There are really two things you have to do before you die regarding Australia’s largest national park: see Kakadu in the wet (December to March) and see it in the dry (all other months). In either case, the place has a reputation for overloading the senses.
“A pre-Noah’s Ark, not to mention the pre-Noah art. Walk, drive, swim, watch the wildlife and be reminded of the World Heritage worthiness of this beautiful realm.”
– John Borthwick
In the wet the park drowns in water, heat, humidity, bright tropical colours, nature in the raw – all the fundamental elements that make up Australia’s unique natural world. Many say that to see the park in the wet, or early dry, is the best – the only – time.
While that verdant splendour is missing in the dry, it’s a much more comfortable time to visit Kakadu (ie, there’s drought as opposed to torrential, teeming rain), and more areas are accessible.
There’s hardly the space here to describe the extraordinary diversity of flora and fauna, including 75 different kinds of reptile (more than you’ll find in the whole of Europe), 26 types of bat and 10,000 species of insect.
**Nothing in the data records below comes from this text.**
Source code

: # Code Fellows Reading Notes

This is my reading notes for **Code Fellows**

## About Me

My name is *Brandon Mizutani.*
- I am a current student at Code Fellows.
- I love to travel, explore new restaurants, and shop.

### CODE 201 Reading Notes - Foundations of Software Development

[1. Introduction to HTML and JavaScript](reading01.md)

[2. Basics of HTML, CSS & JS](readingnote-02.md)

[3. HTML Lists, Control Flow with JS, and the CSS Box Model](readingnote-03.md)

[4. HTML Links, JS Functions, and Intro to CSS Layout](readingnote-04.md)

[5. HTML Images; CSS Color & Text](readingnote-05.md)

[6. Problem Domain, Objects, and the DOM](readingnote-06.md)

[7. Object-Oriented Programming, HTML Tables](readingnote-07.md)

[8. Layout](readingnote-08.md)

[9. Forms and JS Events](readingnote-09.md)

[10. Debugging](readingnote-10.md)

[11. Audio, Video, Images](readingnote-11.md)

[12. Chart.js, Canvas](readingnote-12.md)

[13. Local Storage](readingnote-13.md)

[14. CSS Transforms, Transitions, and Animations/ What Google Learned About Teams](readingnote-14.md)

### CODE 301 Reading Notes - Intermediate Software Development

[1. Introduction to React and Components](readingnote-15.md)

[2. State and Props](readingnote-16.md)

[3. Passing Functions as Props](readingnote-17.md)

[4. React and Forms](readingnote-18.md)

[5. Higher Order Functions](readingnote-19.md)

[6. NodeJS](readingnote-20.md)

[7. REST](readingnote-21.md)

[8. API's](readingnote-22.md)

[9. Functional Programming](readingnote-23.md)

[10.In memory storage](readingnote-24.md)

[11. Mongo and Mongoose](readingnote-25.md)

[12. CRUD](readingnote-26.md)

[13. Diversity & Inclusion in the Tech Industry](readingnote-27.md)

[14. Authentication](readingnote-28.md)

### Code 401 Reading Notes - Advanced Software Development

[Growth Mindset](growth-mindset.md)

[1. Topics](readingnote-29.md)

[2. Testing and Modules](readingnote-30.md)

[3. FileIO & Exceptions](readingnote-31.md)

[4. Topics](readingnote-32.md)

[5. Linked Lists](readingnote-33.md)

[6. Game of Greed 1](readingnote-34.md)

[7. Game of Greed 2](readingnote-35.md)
And did we mention the 2000 different kinds of plants? Plan to get up early and head off the beaten track a little – you’ll be rewarded with vistas of remarkable colour and significant wildlife. Kakadu is also the place to see plenty of Aboriginal rock art, about which you can learn more on page 96 as entry No. 14 on this list.
Did you know? Kakadu has three main rivers: the West, South and East Alligator Rivers. Of course, there are no alligators in the park – just crocodiles (both types, friendly freshies and nasty salties). English navigator Phillip King mistakenly named the rivers after the large numbers of crocs, mistaking them for gators.